Higher risk. Not only do farmers have to spend more cash to farm, but they are being forced to accept more of the risk. "The retailer can't take on any more financial risk," Oelke says. "As the supply segment is pressured, both from financing grain inventories and financing input inventories, they've tapped themselves out. They're going to push that financing risk down to producers. We're starting to see that in a big way."
W.P. "Tip" O'Neill, president of International Raw Materials in Philadelphia, reports, "Risk is a big deal all along the [fertilizer] chain. Price volatility has been extreme since the summer of 2006. Continuity of supply is also a big issue," he says. "My advice to farmers would be to lock in what you need in advance with someone you trust."
"Many retailers are offering fall programs requiring 25% to 100% down payments," says Steve Becraft, crop inputs manager for Cargill AgHorizons. "In most cases, those offers are well below current replacement values. So, if you assume a stable to higher fertilizer market, most of those offers are a good value today."
However, like O'Neill, Becraft cautions that you should consider the health of the business you are entrusting with your cash. "The grain business has become very working-capital intensive and for every dollar in prepay dealers bring in, they can access around $10 of short-term debt to fund margin calls and grain ownership. If your fertilizer dealer is also in the grain business, it would be prudent to understand its overall financial health."
Several farmers Oelke works with through his private consulting firm typically paid 10% to 25% of their fall nitrogen expense last spring. Full payment in most cases is due Oct. 1, 2008, Dec. 31, 2008 or Jan. 2, 2009. With the money-down requirements, he says farmers are "in essence at least making the down payment for the retailer's inventory," adding that this approach is understandable in the current environment.

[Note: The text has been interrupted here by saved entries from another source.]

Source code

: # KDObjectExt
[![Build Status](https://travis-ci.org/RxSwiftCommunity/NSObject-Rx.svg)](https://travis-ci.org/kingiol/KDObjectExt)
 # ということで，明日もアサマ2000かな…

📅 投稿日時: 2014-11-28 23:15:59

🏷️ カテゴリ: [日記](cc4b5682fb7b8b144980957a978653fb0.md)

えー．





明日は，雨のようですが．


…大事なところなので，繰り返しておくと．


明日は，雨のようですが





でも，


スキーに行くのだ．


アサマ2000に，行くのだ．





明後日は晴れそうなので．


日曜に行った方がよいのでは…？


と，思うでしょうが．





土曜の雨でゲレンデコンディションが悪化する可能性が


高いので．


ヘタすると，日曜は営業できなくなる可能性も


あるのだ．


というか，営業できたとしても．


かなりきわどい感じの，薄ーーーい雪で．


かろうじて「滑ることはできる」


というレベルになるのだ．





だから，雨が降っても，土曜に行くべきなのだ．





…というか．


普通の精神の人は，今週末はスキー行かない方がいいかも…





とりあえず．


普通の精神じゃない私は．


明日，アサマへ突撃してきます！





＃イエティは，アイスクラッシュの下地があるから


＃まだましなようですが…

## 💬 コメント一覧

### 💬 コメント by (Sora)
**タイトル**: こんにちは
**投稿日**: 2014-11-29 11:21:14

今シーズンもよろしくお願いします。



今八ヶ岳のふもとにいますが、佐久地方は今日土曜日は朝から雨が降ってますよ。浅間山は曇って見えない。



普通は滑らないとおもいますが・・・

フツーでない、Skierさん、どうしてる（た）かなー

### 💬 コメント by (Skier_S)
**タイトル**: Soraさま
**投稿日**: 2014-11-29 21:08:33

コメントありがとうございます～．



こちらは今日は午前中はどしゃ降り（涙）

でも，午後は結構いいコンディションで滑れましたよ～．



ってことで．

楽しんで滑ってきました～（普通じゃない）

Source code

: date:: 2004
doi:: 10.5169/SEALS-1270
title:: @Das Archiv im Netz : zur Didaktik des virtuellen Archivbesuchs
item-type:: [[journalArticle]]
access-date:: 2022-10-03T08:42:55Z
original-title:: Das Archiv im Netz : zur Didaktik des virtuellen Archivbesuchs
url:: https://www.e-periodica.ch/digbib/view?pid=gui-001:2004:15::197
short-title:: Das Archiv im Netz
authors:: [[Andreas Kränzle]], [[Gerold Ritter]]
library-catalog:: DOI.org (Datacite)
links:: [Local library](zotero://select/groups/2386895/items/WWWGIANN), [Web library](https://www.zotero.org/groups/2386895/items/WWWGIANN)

Land. At $210/acre, land is the top expense for soybeans and is tied for first place with fertilizer for corn in the Illinois budgets illustrated below, which reflect high-productivity land in the competitive center of the state. In Minnesota, a more conservative $125 rent projection puts it a distant second to fertilizer.
It is also one of the costs that varies the most from farm to farm, depending upon quality of land and competition. For instance, in its annual cash rent survey Iowa State University reports rents in the eight central counties ranging from $160/acre to $222, with an average of $190.
Farmers say they employ a variety of methods to try to control rental rates, from renting from family to multi-year leases to variable leases to "soft skills"—staying on the good side of landlords. Every situation is different, and only you can decide how best to keep land costs in line.